Open IP: Sharing research outputs without intellectual property restrictions


  1. Enable researchers to identify the intellectual property rights relevant to their specific research outputs, as well as the implications of those rights for the reuse and modification of those outputs by others
  2. Create guides and tools needed to reduce or eliminate the restrictions arising from intellectual property rights
  3. Develop exemplary open IP agreements structuring public, private, and nonprofit collaborations and partnerships
  4. Inform researchers and institutions, through direct consultation and guides, about commercial options that do not rely on restrictive intellectual property rights


Aled Edwards
Aled Edwards
University of Toronto & Structural Genomics Consortium
Dylan Wade Roskams-Edris
Dylan Roskams-Edris
Tanenbaum Open Science Institute

Description & Deliverables

Intellectual property rights that prevent or restrict others from reusing, remixing, modifying, or otherwise using research outputs confound nearly all outputs of research. This includes data, protocols/methods, hardware and equipment designs, reagents, preprints, and papers. In order for projects to have real and rapid impact, researchers need to be able to share outputs in a way that reduces or eliminates intellectual property barriers. Furthermore, because of the centrality of restrictive IP rights within the policies of academic institutions and partnerships with industry, researchers need to be given the tools and arguments to commercialize outputs and form partnerships in ways that forgo restrictive IP rights.

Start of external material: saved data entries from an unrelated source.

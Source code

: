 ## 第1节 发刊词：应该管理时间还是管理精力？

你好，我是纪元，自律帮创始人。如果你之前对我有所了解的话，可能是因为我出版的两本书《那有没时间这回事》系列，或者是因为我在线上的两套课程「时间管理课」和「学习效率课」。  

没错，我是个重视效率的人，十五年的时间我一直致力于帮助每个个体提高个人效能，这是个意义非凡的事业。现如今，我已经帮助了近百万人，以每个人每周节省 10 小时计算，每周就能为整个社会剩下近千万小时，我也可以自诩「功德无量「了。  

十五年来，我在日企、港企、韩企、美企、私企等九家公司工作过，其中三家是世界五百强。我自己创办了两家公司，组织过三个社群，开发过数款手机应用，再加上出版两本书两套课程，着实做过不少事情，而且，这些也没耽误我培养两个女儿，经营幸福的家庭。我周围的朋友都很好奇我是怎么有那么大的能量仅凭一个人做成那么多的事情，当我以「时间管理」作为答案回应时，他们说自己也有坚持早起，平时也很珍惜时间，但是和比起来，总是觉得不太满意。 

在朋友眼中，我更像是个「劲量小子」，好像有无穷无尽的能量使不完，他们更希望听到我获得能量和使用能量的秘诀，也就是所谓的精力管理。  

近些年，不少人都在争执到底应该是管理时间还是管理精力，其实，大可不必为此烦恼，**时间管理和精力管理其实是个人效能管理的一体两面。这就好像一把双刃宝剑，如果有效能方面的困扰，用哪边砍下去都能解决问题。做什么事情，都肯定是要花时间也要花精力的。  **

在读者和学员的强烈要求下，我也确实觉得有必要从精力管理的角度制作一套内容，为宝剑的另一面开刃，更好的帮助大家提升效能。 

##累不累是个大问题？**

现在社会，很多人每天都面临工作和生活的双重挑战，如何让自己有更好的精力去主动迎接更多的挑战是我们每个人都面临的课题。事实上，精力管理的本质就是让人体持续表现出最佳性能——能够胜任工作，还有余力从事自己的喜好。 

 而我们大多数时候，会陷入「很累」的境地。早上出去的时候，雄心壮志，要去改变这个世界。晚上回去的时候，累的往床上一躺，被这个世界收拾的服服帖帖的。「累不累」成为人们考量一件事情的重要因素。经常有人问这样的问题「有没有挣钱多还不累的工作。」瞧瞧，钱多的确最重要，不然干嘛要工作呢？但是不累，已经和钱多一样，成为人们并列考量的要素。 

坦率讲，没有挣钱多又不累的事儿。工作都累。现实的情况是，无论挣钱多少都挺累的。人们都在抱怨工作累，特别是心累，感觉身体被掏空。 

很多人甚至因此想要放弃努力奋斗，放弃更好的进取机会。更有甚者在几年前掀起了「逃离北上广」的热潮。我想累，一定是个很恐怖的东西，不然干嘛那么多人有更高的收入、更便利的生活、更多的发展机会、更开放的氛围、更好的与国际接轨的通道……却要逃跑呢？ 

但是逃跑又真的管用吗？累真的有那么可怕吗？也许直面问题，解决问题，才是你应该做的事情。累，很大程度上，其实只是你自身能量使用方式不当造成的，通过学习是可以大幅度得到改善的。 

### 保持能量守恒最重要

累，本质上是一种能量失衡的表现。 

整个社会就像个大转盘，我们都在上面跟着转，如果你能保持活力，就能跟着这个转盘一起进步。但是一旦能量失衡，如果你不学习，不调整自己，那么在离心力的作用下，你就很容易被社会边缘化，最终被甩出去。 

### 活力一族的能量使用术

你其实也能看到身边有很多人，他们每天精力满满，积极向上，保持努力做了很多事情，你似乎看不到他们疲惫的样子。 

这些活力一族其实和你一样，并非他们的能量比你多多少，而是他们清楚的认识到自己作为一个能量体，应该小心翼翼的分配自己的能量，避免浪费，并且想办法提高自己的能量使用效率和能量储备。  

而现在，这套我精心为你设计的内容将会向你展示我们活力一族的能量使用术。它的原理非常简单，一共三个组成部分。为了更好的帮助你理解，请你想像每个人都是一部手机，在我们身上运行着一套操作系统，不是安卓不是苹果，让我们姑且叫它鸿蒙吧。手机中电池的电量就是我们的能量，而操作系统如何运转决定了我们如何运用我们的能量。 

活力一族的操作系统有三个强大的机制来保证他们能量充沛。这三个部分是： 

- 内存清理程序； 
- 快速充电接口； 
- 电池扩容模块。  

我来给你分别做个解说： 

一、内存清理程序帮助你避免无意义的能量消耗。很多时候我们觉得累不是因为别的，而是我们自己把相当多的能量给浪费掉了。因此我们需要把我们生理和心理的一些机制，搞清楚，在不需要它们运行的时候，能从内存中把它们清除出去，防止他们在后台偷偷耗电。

The Flip-to-Open project is intended to serve as a “learn by doing” research project in which these issues are explored.

Deliverables for the legals/contracts portion

  • Guidelines and tools that allow researchers to identify the research outputs related to their research — preferably integrated into actual research plans and management systems (e.g., Data Management Plans and Pre-Registrations) and what IP rights impact those outputs
  • Guidelines, tools, and resources researchers can use to reduce or eliminate restrictive IP rights in research outputs
  • Examples and template agreements that allow researchers to create partnerships and conduct commercialization activities that reduce or forgo restrictive IP rights
  • Implement these strategies in a pilot project (see “Flip to Open”)

What’s Needed

  • A project – de novo or in progress – in which the researchers wish to make their outputs free of restrictive IP rights
  • Support from legal experts with experience in science and IP to help identify the IP rights relevant to different research outputs. They will also have to identify relevant licenses and help draft (in consultation with the relevant institutions and other entities) the agreements that enable partnerships and agreements that forgo restrictive IP.